[EXERCISE MATERIALS Boundary: Start]
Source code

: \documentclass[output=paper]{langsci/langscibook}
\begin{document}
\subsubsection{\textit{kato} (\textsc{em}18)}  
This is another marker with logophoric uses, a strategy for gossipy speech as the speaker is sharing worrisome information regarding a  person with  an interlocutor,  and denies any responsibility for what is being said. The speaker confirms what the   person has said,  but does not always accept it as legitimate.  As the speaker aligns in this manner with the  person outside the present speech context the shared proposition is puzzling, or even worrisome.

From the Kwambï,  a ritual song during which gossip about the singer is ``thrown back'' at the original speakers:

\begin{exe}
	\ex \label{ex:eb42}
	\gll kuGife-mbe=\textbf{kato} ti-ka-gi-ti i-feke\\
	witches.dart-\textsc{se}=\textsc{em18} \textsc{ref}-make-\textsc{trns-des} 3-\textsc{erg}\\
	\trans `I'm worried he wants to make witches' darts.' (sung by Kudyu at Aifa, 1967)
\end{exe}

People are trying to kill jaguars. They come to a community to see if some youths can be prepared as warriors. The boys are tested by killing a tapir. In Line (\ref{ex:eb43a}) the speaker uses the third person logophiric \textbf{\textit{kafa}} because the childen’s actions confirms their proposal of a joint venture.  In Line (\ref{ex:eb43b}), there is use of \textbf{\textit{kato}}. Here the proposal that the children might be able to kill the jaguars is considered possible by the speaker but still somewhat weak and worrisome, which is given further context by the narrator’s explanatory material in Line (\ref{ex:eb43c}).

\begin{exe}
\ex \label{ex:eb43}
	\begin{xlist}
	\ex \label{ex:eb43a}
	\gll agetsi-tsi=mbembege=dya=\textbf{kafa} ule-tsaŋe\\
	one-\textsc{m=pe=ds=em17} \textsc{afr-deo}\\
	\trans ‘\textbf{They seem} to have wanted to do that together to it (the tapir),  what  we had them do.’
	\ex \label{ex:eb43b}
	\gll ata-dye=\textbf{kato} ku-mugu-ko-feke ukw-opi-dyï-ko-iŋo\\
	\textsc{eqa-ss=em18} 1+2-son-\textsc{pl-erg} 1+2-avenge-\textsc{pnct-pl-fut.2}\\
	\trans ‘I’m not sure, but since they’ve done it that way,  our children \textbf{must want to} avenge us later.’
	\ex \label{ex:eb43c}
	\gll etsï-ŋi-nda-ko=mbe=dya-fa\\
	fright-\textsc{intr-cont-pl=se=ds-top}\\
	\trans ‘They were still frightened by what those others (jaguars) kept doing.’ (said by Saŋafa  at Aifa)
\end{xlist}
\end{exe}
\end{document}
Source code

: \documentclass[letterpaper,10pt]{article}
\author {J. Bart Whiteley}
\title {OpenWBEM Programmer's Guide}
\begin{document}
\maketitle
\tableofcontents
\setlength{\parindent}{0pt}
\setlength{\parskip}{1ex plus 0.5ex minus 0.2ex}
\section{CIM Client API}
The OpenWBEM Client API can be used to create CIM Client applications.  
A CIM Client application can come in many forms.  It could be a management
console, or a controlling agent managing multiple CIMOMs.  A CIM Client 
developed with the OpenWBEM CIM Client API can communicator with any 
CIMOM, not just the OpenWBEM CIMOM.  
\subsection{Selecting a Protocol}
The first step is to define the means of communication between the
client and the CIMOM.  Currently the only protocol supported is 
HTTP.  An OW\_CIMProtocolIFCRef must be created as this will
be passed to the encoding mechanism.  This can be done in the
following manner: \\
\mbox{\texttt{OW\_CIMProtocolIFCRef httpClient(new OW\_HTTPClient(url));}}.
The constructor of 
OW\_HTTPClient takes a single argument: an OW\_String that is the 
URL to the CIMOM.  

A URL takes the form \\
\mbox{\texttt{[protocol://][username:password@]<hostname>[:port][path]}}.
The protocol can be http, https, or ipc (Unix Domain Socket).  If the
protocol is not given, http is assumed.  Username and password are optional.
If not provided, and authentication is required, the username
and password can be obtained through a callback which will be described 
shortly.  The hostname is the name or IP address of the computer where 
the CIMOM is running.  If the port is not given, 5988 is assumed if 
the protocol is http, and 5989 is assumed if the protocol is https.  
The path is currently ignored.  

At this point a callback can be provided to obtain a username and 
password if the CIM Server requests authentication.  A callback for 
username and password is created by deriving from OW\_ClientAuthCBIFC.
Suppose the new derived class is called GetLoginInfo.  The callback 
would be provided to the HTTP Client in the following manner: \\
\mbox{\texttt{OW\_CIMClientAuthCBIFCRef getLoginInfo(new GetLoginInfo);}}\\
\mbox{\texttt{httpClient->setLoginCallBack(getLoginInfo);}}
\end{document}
[EXERCISE MATERIALS Boundary: End]
▶ **EXERCISE GOAL**
Restate each record above exactly, leaving nothing out.

▶ **OUTPUT OF THE EXERCISE**
Source code

: \documentclass[output=paper]{langsci/langscibook}
\begin{document}
\subsubsection{\textit{kato} (\textsc{em}18)}  
This is another marker with logophoric uses, a strategy for gossipy speech as the speaker is sharing worrisome information regarding a  person with  an interlocutor,  and denies any responsibility for what is being said. The speaker confirms what the   person has said,  but does not always accept it as legitimate.  As the speaker aligns in this manner with the  person outside the present speech context the shared proposition is puzzling, or even worrisome.

From the Kwambï,  a ritual song during which gossip about the singer is ``thrown back'' at the original speakers:

\begin{exe}
	\ex \label{ex:eb42}
	\gll kuGife-mbe=\textbf{kato} ti-ka-gi-ti i-feke\\
	witches.dart-\textsc{se}=\textsc{em18} \textsc{ref}-make-\textsc{trns-des} 3-\textsc{erg}\\
	\trans `I'm worried he wants to make witches' darts.' (sung by Kudyu at Aifa, 1967)
\end{exe}

People are trying to kill jaguars. They come to a community to see if some youths can be prepared as warriors. The boys are tested by killing a tapir. In Line (\ref{ex:eb43a}) the speaker uses the third person logophiric \textbf{\textit{kafa}} because the childen’s actions confirms their proposal of a joint venture.  In Line (\ref{ex:eb43b}), there is use of \textbf{\textit{kato}}. Here the proposal that the children might be able to kill the jaguars is considered possible by the speaker but still somewhat weak and worrisome, which is given further context by the narrator’s explanatory material in Line (\ref{ex:eb43c}).

\begin{exe}
\ex \label{ex:eb43}
	\begin{xlist}
	\ex \label{ex:eb43a}
	\gll agetsi-tsi=mbembege=dya=\textbf{kafa} ule-tsaŋe\\
	one-\textsc{m=pe=ds=em17} \textsc{afr-deo}\\
	\trans ‘\textbf{They seem} to have wanted to do that together to it (the tapir),  what  we had them do.’
	\ex \label{ex:eb43b}
	\gll ata-dye=\textbf{kato} ku-mugu-ko-feke ukw-opi-dyï-ko-iŋo\\
	\textsc{eqa-ss=em18} 1+2-son-\textsc{pl-erg} 1+2-avenge-\textsc{pnct-pl-fut.2}\\
	\trans ‘I’m not sure, but since they’ve done it that way,  our children \textbf{must want to} avenge us later.’
	\ex \label{ex:eb43c}
	\gll etsï-ŋi-nda-ko=mbe=dya-fa\\
	fright-\textsc{intr-cont-pl=se=ds-top}\\
	\trans ‘They were still frightened by what those others (jaguars) kept doing.’ (said by Saŋafa  at Aifa)
\end{xlist}
\end{exe}
\end{document}
Source code

: \documentclass[letterpaper,10pt]{article}
\author {J. Bart Whiteley}
\title {OpenWBEM Programmer's Guide}
\begin{document}
\maketitle
\tableofcontents
\setlength{\parindent}{0pt}
\setlength{\parskip}{1ex plus 0.5ex minus 0.2ex}
\section{CIM Client API}
The OpenWBEM Client API can be used to create CIM Client applications.  
A CIM Client application can come in many forms.  It could be a management
console, or a controlling agent managing multiple CIMOMs.  A CIM Client 
developed with the OpenWBEM CIM Client API can communicator with any 
CIMOM, not just the OpenWBEM CIMOM.  
\subsection{Selecting a Protocol}
The first step is to define the means of communication between the
client and the CIMOM.  Currently the only protocol supported is 
HTTP.  An OW\_CIMProtocolIFCRef must be created as this will
be passed to the encoding mechanism.  This can be done in the
following manner: \\
\mbox{\texttt{OW\_CIMProtocolIFCRef httpClient(new OW\_HTTPClient(url));}}.
The constructor of 
OW\_HTTPClient takes a single argument: an OW\_String that is the 
URL to the CIMOM.  

A URL takes the form \\
\mbox{\texttt{[protocol://][username:password@]<hostname>[:port][path]}}.
The protocol can be http, https, or ipc (Unix Domain Socket).  If the
protocol is not given, http is assumed.  Username and password are optional.
If not provided, and authentication is required, the username
and password can be obtained through a callback which will be described 
shortly.  The hostname is the name or IP address of the computer where 
the CIMOM is running.  If the port is not given, 5988 is assumed if 
the protocol is http, and 5989 is assumed if the protocol is https.  
The path is currently ignored.  

At this point a callback can be provided to obtain a username and 
password if the CIM Server requests authentication.  A callback for 
username and password is created by deriving from OW\_ClientAuthCBIFC.
Suppose the new derived class is called GetLoginInfo.  The callback 
would be provided to the HTTP Client in the following manner: \\
\mbox{\texttt{OW\_CIMClientAuthCBIFCRef getLoginInfo(new GetLoginInfo);}}\\
\mbox{\texttt{httpClient->setLoginCallBack(getLoginInfo);}}
\end{document}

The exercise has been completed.